The Prince: Faith, Abuse and George Pell (Quarterly Essay 51)
Black Inc., $19.99 pb, 124 pp, 9781863956161
Cardinal lack of empathy
Church leaders have rarely become national public figures, let alone objects of political contention, in Australia. Since Federation, the number who could be so described can be counted on fewer than the fingers of one hand. There is Ernest Burgmann, the Anglican prelate who earned the sobriquet ‘the red bishop’ for his espousal of left-wing causes during the Depression. Much better known is Daniel Mannix, the long-serving Catholic Archbishop of Melbourne, whose interventions in controversies ranging from conscription campaigns during World War I to Cold War agitation over communist influence in the Labor movement implicated him in two of the ALP’s great splits. And now there is George Pell, Catholic Archbishop of Sydney, a cardinal and a man who is capable, as Mannix was, of arousing both hero worship and intense fear and loathing.

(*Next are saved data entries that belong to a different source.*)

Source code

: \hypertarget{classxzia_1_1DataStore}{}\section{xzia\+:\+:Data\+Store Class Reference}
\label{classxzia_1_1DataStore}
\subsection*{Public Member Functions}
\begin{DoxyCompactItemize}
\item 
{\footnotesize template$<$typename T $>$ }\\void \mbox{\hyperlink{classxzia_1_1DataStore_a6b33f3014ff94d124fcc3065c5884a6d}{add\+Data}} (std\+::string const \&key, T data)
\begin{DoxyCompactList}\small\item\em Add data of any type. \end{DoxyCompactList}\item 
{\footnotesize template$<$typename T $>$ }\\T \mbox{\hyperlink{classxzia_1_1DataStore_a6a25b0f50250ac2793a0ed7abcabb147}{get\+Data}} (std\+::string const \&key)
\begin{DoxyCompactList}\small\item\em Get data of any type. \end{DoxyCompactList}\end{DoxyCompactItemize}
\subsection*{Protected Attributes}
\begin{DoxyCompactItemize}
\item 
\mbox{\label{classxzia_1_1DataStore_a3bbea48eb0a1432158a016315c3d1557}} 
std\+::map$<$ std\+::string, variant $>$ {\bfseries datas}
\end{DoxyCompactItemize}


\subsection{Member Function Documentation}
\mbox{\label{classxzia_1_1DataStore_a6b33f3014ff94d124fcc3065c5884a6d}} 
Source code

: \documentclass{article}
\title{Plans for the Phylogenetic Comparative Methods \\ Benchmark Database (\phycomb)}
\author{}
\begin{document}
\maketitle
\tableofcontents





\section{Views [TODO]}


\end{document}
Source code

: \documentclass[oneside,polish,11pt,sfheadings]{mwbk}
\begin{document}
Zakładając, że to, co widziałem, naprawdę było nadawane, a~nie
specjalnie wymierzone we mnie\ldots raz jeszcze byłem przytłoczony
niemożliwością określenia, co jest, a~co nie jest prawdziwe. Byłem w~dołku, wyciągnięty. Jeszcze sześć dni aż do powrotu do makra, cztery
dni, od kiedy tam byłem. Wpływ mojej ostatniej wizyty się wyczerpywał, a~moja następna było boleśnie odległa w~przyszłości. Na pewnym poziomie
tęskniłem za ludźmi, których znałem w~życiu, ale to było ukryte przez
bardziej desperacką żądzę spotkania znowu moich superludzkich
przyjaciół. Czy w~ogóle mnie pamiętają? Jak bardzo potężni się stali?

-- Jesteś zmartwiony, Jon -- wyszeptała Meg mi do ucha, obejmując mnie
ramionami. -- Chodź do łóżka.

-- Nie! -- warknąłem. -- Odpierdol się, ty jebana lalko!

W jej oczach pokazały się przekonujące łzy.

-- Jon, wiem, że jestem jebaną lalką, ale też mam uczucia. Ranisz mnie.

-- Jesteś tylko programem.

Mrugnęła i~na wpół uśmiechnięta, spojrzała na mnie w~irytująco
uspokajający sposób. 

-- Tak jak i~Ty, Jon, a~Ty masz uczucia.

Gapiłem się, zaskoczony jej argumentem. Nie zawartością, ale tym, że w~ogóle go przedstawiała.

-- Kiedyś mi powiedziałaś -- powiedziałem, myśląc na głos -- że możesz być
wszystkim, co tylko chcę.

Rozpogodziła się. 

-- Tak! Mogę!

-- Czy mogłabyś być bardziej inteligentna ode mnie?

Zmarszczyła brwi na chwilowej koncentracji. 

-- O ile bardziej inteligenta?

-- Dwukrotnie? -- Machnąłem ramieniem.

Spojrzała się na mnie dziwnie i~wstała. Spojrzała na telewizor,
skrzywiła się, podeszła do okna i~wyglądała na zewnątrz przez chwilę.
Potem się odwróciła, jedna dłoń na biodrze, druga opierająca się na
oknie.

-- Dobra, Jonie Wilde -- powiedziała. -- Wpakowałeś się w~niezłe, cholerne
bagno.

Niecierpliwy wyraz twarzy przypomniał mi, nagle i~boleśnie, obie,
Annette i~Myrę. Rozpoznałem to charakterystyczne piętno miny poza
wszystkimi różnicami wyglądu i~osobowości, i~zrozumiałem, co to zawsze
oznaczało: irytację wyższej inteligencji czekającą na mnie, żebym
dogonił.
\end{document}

Pell, who is conspicuous for his adherence to an intransigently traditionalist form of Catholicism, is as divisive a figure among Catholics as he is in the wider community. Not the least merit of David Marr’s Quarterly Essay The Prince: Faith, Abuse and George Pell is that it acknowledges this. Marr grasps the significance of matters that commonly escape the attention of secular journalists who write about Pell. He notes, for example, that the cardinal’s brother bishops have consistently refused to elect him as president of the Australian Catholic Bishops’ Conference, a forum for interdiocesan cooperation that is the nearest thing the church in this country has to a central authority.